• **What the exercise asks**
Look through the entries below for the string "font", and copy each line where it is found.

╔══

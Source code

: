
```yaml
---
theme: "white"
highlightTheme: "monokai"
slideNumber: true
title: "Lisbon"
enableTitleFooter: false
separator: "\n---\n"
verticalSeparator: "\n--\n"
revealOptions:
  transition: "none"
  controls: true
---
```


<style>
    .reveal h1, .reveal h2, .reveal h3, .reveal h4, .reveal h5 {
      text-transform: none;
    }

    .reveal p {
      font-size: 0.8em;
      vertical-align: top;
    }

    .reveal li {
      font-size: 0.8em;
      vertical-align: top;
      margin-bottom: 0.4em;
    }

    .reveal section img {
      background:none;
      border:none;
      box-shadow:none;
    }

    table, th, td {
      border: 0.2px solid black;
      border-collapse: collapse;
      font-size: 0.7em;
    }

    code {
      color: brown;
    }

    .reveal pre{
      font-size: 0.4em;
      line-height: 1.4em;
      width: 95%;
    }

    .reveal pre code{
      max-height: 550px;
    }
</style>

╚══

• **Answer to this task**
      font-size: 0.8em;
      font-size: 0.8em;
      font-size: 0.7em;
      font-size: 0.4em;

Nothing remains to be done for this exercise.